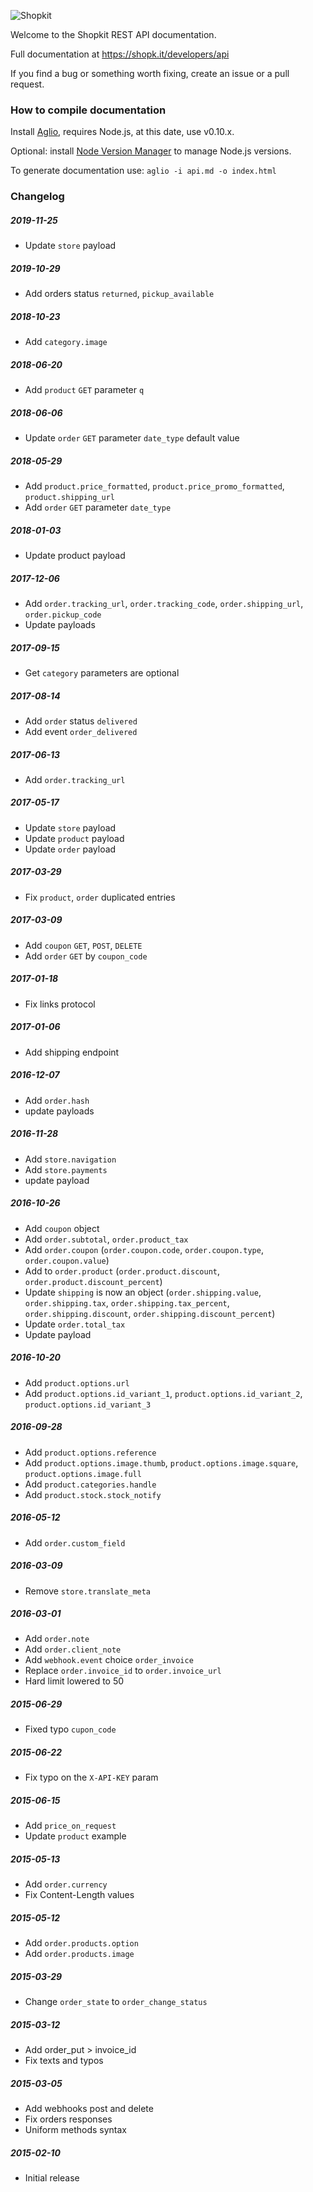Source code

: ![Shopkit](https://drwfxyu78e9uq.cloudfront.net/assets/frontend/img/logo-shopkit-black-xs.png)

Welcome to the Shopkit REST API documentation.

Full documentation at https://shopk.it/developers/api

If you find a bug or something worth fixing, create an issue or a pull request.

### How to compile documentation

Install [Aglio](https://github.com/danielgtaylor/aglio), requires Node.js, at this date, use v0.10.x.

Optional: install [Node Version Manager](https://github.com/creationix/nvm) to manage Node.js versions.

To generate documentation use: `aglio -i api.md -o index.html`

### Changelog

##### 2019-11-25
* Update `store` payload

##### 2019-10-29
* Add orders status `returned`, `pickup_available`

##### 2018-10-23
* Add `category.image`

##### 2018-06-20
* Add `product` `GET` parameter `q`

##### 2018-06-06
* Update `order` `GET` parameter `date_type` default value

##### 2018-05-29
* Add `product.price_formatted`, `product.price_promo_formatted`, `product.shipping_url`
* Add `order` `GET` parameter `date_type`

##### 2018-01-03
* Update product payload

##### 2017-12-06
* Add `order.tracking_url`, `order.tracking_code`, `order.shipping_url`, `order.pickup_code`
* Update payloads

##### 2017-09-15
* Get `category` parameters are optional

##### 2017-08-14
* Add `order` status `delivered`
* Add event `order_delivered`

##### 2017-06-13
* Add `order.tracking_url`

##### 2017-05-17
* Update `store` payload
* Update `product` payload
* Update `order` payload

##### 2017-03-29
* Fix `product`, `order` duplicated entries

##### 2017-03-09
* Add `coupon` `GET`, `POST`, `DELETE`
* Add `order` `GET` by `coupon_code`

##### 2017-01-18
* Fix links protocol

##### 2017-01-06
* Add shipping endpoint

##### 2016-12-07
* Add `order.hash`
* update payloads

##### 2016-11-28
* Add `store.navigation`
* Add `store.payments`
* update payload

##### 2016-10-26
* Add `coupon` object
* Add `order.subtotal`, `order.product_tax`
* Add `order.coupon` (`order.coupon.code`, `order.coupon.type`, `order.coupon.value`)
* Add to `order.product` (`order.product.discount`, `order.product.discount_percent`)
* Update `shipping` is now an object (`order.shipping.value`, `order.shipping.tax`, `order.shipping.tax_percent`, `order.shipping.discount`, `order.shipping.discount_percent`)
* Update `order.total_tax`
* Update payload

##### 2016-10-20
* Add `product.options.url`
* Add `product.options.id_variant_1`, `product.options.id_variant_2`, `product.options.id_variant_3`

##### 2016-09-28
* Add `product.options.reference`
* Add `product.options.image.thumb`, `product.options.image.square`, `product.options.image.full`
* Add `product.categories.handle`
* Add `product.stock.stock_notify`

##### 2016-05-12
* Add `order.custom_field`

##### 2016-03-09
* Remove `store.translate_meta`

##### 2016-03-01
* Add `order.note`
* Add `order.client_note`
* Add `webhook.event` choice `order_invoice`
* Replace `order.invoice_id` to `order.invoice_url`
* Hard limit lowered to 50

##### 2015-06-29
* Fixed typo `cupon_code`

##### 2015-06-22
* Fix typo on the `X-API-KEY` param

##### 2015-06-15
* Add `price_on_request`
* Update `product` example

##### 2015-05-13
* Add `order.currency`
* Fix Content-Length values

##### 2015-05-12
* Add `order.products.option`
* Add `order.products.image`

##### 2015-03-29
* Change `order_state` to `order_change_status`

##### 2015-03-12
* Add order_put > invoice_id
* Fix texts and typos

##### 2015-03-05
* Add webhooks post and delete
* Fix orders responses
* Uniform methods syntax

##### 2015-02-10
* Initial release
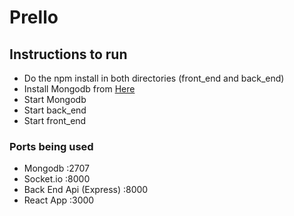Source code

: 
# Prello
## Instructions to run


   * Do the npm install in both directories (front_end and back_end)
   * Install Mongodb from [Here](https://docs.mongodb.com/manual/administration/install-community/)
   * Start Mongodb
   * Start back_end
   * Start front_end

### Ports being used
* Mongodb :2707
* Socket.io :8000
* Back End Api (Express) :8000
* React App :3000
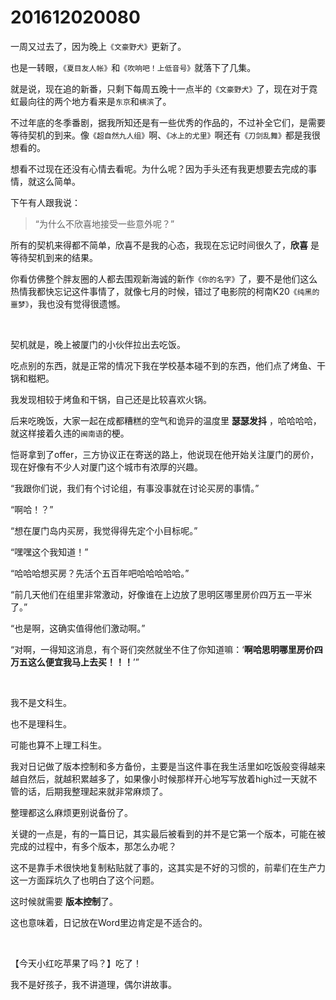 # 201612020080

一周又过去了，因为晚上`《文豪野犬》`更新了。

 也是一转眼，`《夏目友人帐》`和`《吹响吧！上低音号》`就落下了几集。

就是说，现在追的新番，只剩下每周五晚十一点半的`《文豪野犬》`了，现在对于霓虹最向往的两个地方看来是`东京`和`横滨`了。

不过年底的冬季番剧，据我所知还是有一些优秀的作品的，不过补全它们，是需要等待契机的到来。像`《超自然九人组》`啊、`《冰上的尤里》`啊还有`《刀剑乱舞》`都是我很想看的。

想看不过现在还没有心情去看呢。为什么呢？因为手头还有我更想要去完成的事情，就这么简单。

下午有人跟我说：

> “为什么不欣喜地接受一些意外呢？”

所有的契机来得都不简单，欣喜不是我的心态，我现在忘记时间很久了，**欣喜** 是等待契机到来的结果。

你看仿佛整个胖友圈的人都去围观新海诚的新作`《你的名字》`了，要不是他们这么热情我都快忘记这件事情了，就像七月的时候，错过了电影院的柯南K20`《纯黑的噩梦》`，我也没有觉得很遗憾。

<br/>

契机就是，晚上被厦门的小伙伴拉出去吃饭。

吃点别的东西，就是正常的情况下我在学校基本碰不到的东西，他们点了烤鱼、干锅和糍粑。

我发现相较于烤鱼和干锅，自己还是比较喜欢火锅。

后来吃晚饭，大家一起在成都糟糕的空气和诡异的温度里 **瑟瑟发抖** ，哈哈哈哈，就这样接着久违的`闽南语`的梗。

恺哥拿到了offer，三方协议正在寄送的路上，他说现在他开始关注厦门的房价，现在好像有不少人对厦门这个城市有浓厚的兴趣。

“我跟你们说，我们有个讨论组，有事没事就在讨论买房的事情。”

“啊哈！？”

“想在厦门岛内买房，我觉得得先定个小目标呢。”

“嘿嘿这个我知道！”

“哈哈哈想买房？先活个五百年吧哈哈哈哈哈。”

“前几天他们在组里非常激动，好像谁在上边放了思明区哪里房价四万五一平米了。”

“也是啊，这确实值得他们激动啊。”

“对啊，一得知这消息，有个哥们突然就坐不住了你知道嘛：‘**啊哈思明哪里房价四万五这么便宜我马上去买！！！**’”

<br/>

我不是文科生。

也不是理科生。

可能也算不上理工科生。

我对日记做了版本控制和多方备份，主要是当这件事在我生活里如吃饭般变得越来越自然后，就越积累越多了，如果像小时候那样开心地写写放着high过一天就不管的话，后期我整理起来就非常麻烦了。

整理都这么麻烦更别说备份了。

关键的一点是，有的一篇日记，其实最后被看到的并不是它第一个版本，可能在被完成的过程中，有多个版本，那怎么办呢？

这不是靠手术很快地复制粘贴就了事的，这其实是不好的习惯的，前辈们在生产力这一方面踩坑久了也明白了这个问题。

这时候就需要 **版本控制**了。

这也意味着，日记放在Word里边肯定是不适合的。

<br/>

【今天小红吃苹果了吗？】吃了！

我不是好孩子，我不讲道理，偶尔讲故事。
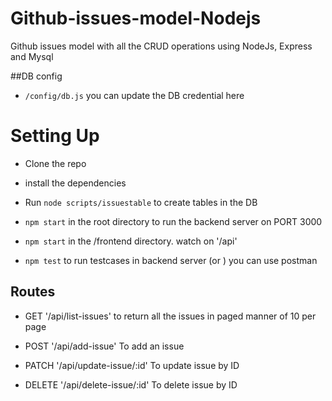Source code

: # Github-issues-model-Nodejs
Github issues model with all the CRUD operations using NodeJs, Express and Mysql


##DB config

- `/config/db.js` you can update the DB credential here

# Setting Up

- Clone the repo
- install the dependencies
- Run `node scripts/issuestable` to create tables in the DB

- `npm start` in the root directory to run the backend server on PORT 3000

- `npm start` in the /frontend directory. watch on '/api'


- `npm test` to run testcases in backend server (or ) you can use postman


## Routes

- GET '/api/list-issues' to return all the issues in paged manner of 10 per page

- POST '/api/add-issue' To add an issue

- PATCH '/api/update-issue/:id' To update issue by ID

- DELETE '/api/delete-issue/:id' To delete issue by ID




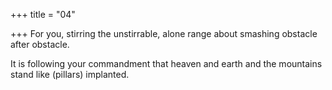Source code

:+++
title = "04"

+++
For you, stirring the unstirrable, alone range about smashing obstacle  after obstacle.

It is following your commandment that heaven and earth and the  mountains stand like (pillars) implanted.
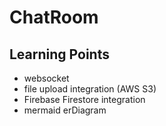 # ChatRoom

## Learning Points

-   websocket
-   file upload integration (AWS S3)
-   Firebase Firestore integration
-   mermaid erDiagram
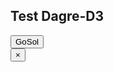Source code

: ## Test Dagre-D3

<link rel="stylesheet" type="text/css" href="../leo/gosol_node_styles.css" />
<link rel="stylesheet" type="text/css" href="../leo/dagre.css" />

<input id="show_gosol" type="button" value="GoSol" onclick="switchDisplay('gosol_canvas');tryDraw();" />

<div id="gosol_canvas">
  <input id="hide_gosol" type="button" value="×" onclick="undoDisplay('gosol_canvas');" />
  <div>
    <div id="debugInfo"></div>
    <div id="output">
      <svg width="800" height="600">
        <g></g>
      </svg>
    </div>
  </div>
</div>

<script>
undoDisplay('gosol_canvas');
</script>

<script id="dot_code" type="text/graphviz">
digraph {
  rankdir=LR;
  a -> b;
}
</script>

<script type="text/javascript" src="../leo/d3.min.js"></script>
<script type="text/javascript" src="../leo/graphlib-dot.js"></script>
<script type="text/javascript" src="../leo/dagre-d3.min.js"></script>
<script type="text/javascript" src="../leo/dagre_utils.js"></script>
<script type="text/javascript" src="../leo/gosol_node_actions.js"></script>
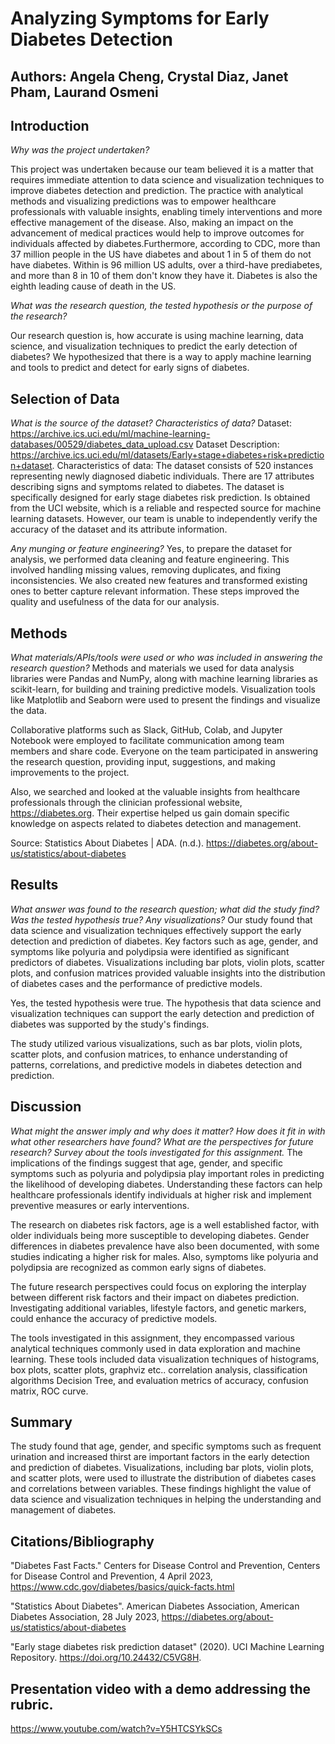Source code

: # Analyzing Symptoms for Early Diabetes Detection

## Authors: Angela Cheng, Crystal Diaz, Janet Pham, Laurand Osmeni

## Introduction
_Why was the project undertaken?_

This project was undertaken because our team believed it is a matter that requires immediate attention to data science and visualization techniques to improve diabetes detection and prediction. The practice with analytical methods and visualizing predictions was to empower healthcare professionals with valuable insights, enabling timely interventions and more effective management of the disease. Also, making an impact on the advancement of medical practices would help to improve outcomes for individuals affected by diabetes.Furthermore, according to CDC, more than 37 million people in the US have diabetes and about 1 in 5 of them do not have diabetes. Within is 96 million US adults, over a third-have prediabetes, and more than 8 in 10 of them don't know they have it. Diabetes is also the eighth leading cause of death in the US. 



_What was the research question, the tested hypothesis or the purpose of the research?_

Our research question is, how accurate is using machine learning, data science, and visualization techniques to predict the early detection of diabetes? 
We hypothesized that there is a way to apply machine learning and tools to predict and detect for early signs of diabetes.

## Selection of Data
_What is the source of the dataset? Characteristics of data?_
Dataset: https://archive.ics.uci.edu/ml/machine-learning-databases/00529/diabetes_data_upload.csv
Dataset Description: https://archive.ics.uci.edu/ml/datasets/Early+stage+diabetes+risk+prediction+dataset.
Characteristics of data: 
The dataset consists of 520 instances representing newly diagnosed diabetic individuals. There are 17 attributes describing signs and symptoms related to diabetes. The dataset is specifically designed for early stage diabetes risk prediction. Is obtained from the UCI website, which is a reliable and respected source for machine learning datasets. However, our team is unable to independently verify the accuracy of the dataset and its attribute information. 


_Any munging or feature engineering?_
Yes, to prepare the dataset for analysis, we performed data cleaning and feature engineering. This involved handling missing values, removing duplicates, and fixing inconsistencies. We also created new features and transformed existing ones to better capture relevant information. These steps improved the quality and usefulness of the data for our analysis.

## Methods
_What materials/APIs/tools were used or who was included in answering the research question?_
Methods and materials we used for data analysis libraries were Pandas and NumPy, along with machine learning libraries as scikit-learn, for building and training predictive models. Visualization tools like Matplotlib and Seaborn were used to present the findings and visualize the data.

Collaborative platforms such as Slack, GitHub, Colab, and Jupyter Notebook were employed to facilitate communication among team members and share code. Everyone on the team participated in answering the research question, providing input, suggestions, and making improvements to the project.

Also, we searched and looked at the valuable insights from healthcare professionals through the clinician professional website, https://diabetes.org. Their expertise helped us gain domain specific knowledge on aspects related to diabetes detection and management.

Source: Statistics About Diabetes | ADA. (n.d.). https://diabetes.org/about-us/statistics/about-diabetes

## Results
_What answer was found to the research question; what did the study find? Was the tested hypothesis true? Any visualizations?_
Our study found that data science and visualization techniques effectively support the early detection and prediction of diabetes. Key factors such as age, gender, and symptoms like polyuria and polydipsia were identified as significant predictors of diabetes. Visualizations including bar plots, violin plots, scatter plots, and confusion matrices provided valuable insights into the distribution of diabetes cases and the performance of predictive models.

Yes, the tested hypothesis were true. The hypothesis that data science and visualization techniques can support the early detection and prediction of diabetes was supported by the study's findings.

The study utilized various visualizations, such as bar plots, violin plots, scatter plots, and confusion matrices, to enhance understanding of patterns, correlations, and predictive models in diabetes detection and prediction.


## Discussion
_What might the answer imply and why does it matter? How does it fit in with what other researchers have found? What are the perspectives for future research? Survey about the tools investigated for this assignment._
The implications of the findings suggest that age, gender, and specific symptoms such as polyuria and polydipsia play important roles in predicting the likelihood of developing diabetes. Understanding these factors can help healthcare professionals identify individuals at higher risk and implement preventive measures or early interventions.

The research on diabetes risk factors, age is a well established factor, with older individuals being more susceptible to developing diabetes. Gender differences in diabetes prevalence have also been documented, with some studies indicating a higher risk for males. Also, symptoms like polyuria and polydipsia are recognized as common early signs of diabetes.

The future research perspectives could focus on exploring the interplay between different risk factors and their impact on diabetes prediction. Investigating additional variables, lifestyle factors, and genetic markers, could enhance the accuracy of predictive models.

The tools investigated in this assignment, they encompassed various analytical techniques commonly used in data exploration and machine learning. These tools included data visualization techniques of histograms, box plots, scatter plots, graphviz etc.. correlation analysis, classification algorithms Decision Tree, and evaluation metrics of accuracy, confusion matrix, ROC curve.


## Summary
The study found that age, gender, and specific symptoms such as frequent urination and increased thirst are important factors in the early detection and prediction of diabetes. Visualizations, including bar plots, violin plots, and scatter plots, were used to illustrate the distribution of diabetes cases and correlations between variables. These findings highlight the value of data science and visualization techniques in helping the understanding and management of diabetes.

## Citations/Bibliography
"Diabetes Fast Facts." Centers for Disease Control and Prevention, Centers for Disease Control and Prevention, 4 April 2023, https://www.cdc.gov/diabetes/basics/quick-facts.html

"Statistics About Diabetes". American Diabetes Association, American Diabetes Association, 28 July 2023, https://diabetes.org/about-us/statistics/about-diabetes

"Early stage diabetes risk prediction dataset" (2020). UCI Machine Learning Repository. https://doi.org/10.24432/C5VG8H.

## Presentation video with a demo addressing the rubric.
https://www.youtube.com/watch?v=Y5HTCSYkSCs


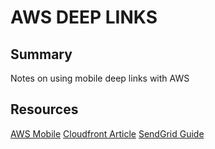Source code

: # AWS DEEP LINKS

## Summary

Notes on using mobile deep links with AWS

## Resources

[AWS Mobile](https://aws.amazon.com/blogs/mobile/deep-linking-track-mobile-engagement-users/)
[Cloudfront Article](https://customer.io/docs/universal-links)
[SendGrid Guide](https://sendgrid.com/docs/ui/sending-email/universal-links/)
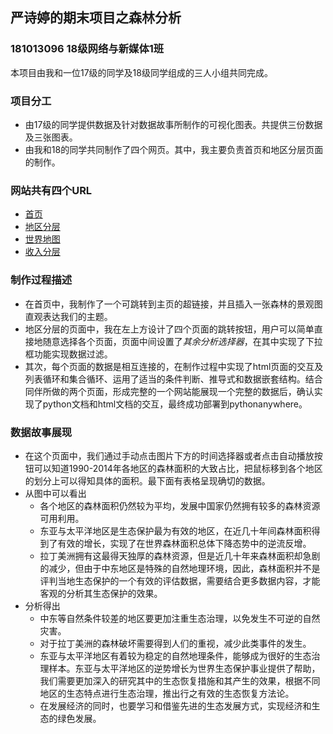 ## 严诗婷的期末项目之森林分析
### 181013096 18级网络与新媒体1班
   本项目由我和一位17级的同学及18级同学组成的三人小组共同完成。
### 项目分工
- 由17级的同学提供数据及针对数据故事所制作的可视化图表。共提供三份数据及三张图表。
- 由我和18的同学共同制作了四个网页。其中，我主要负责首页和地区分层页面的制作。
### 网站共有四个URL
- [首页](http://siiting.pythonanywhere.com/)
- [地区分层](http://siiting.pythonanywhere.com/region)
- [世界地图](http://siiting.pythonanywhere.com/map)
- [收入分层](http://siiting.pythonanywhere.com/hierarchy)
### 制作过程描述
- 在首页中，我制作了一个可跳转到主页的超链接，并且插入一张森林的景观图直观表达我们的主题。
- 地区分层的页面中，我在左上方设计了四个页面的跳转按钮，用户可以简单直接地随意选择各个页面，页面中间设置了*其余分析选择器*，在其中实现了下拉框功能实现数据过滤。
- 其次，每个页面的数据是相互连接的，在制作过程中实现了html页面的交互及列表循环和集合循环、运用了适当的条件判断、推导式和数据嵌套结构。结合同伴所做的两个页面，形成完整的一个网站能展现一个完整的数据后，确认实现了python文档和html文档的交互，最终成功部署到pythonanywhere。
### 数据故事展现
+ 在这个页面中，我们通过手动点击图片下方的时间选择器或者点击自动播放按钮可以知道1990-2014年各地区的森林面积的大致占比，把鼠标移到各个地区的划分上可以得知具体的面积。最下面有表格呈现确切的数据。
+ 从图中可以看出
     + 各个地区的森林面积仍然较为平均，发展中国家仍然拥有较多的森林资源可用利用。
     + 东亚与太平洋地区是生态保护最为有效的地区，在近几十年间森林面积得到了有效的增长，实现了在世界森林面积总体下降态势中的逆流反增。
     + 拉丁美洲拥有这最得天独厚的森林资源，但是近几十年来森林面积却急剧的减少，但由于中东地区是特殊的自然地理环境，因此，森林面积并不是评判当地生态保护的一个有效的评估数据，需要结合更多数据内容，才能客观的分析其生态保护的效果。
+ 分析得出
     + 中东等自然条件较差的地区要更加注重生态治理，以免发生不可逆的自然灾害。 
     + 对于拉丁美洲的森林破坏需要得到人们的重视，减少此类事件的发生。
     + 东亚与太平洋地区有着较为稳定的自然地理条件，能够成为很好的生态治理样本。东亚与太平洋地区的逆势增长为世界生态保护事业提供了帮助，我们需要更加深入的研究其中的生态恢复措施和其产生的效果，根据不同地区的生态特点进行生态治理，推出行之有效的生态恢复方法论。 
     + 在发展经济的同时，也要学习和借鉴先进的生态发展方式，实现经济和生态的绿色发展。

• [Task goal]:
Scan the listing and report each line where the word "文豪野犬" shows up.

• [Response for this exercise]:
一周又过去了，因为晚上`《文豪野犬》`更新了。
就是说，现在追的新番，只剩下每周五晚十一点半的`《文豪野犬》`了，现在对于霓虹最向往的两个地方看来是`东京`和`横滨`了。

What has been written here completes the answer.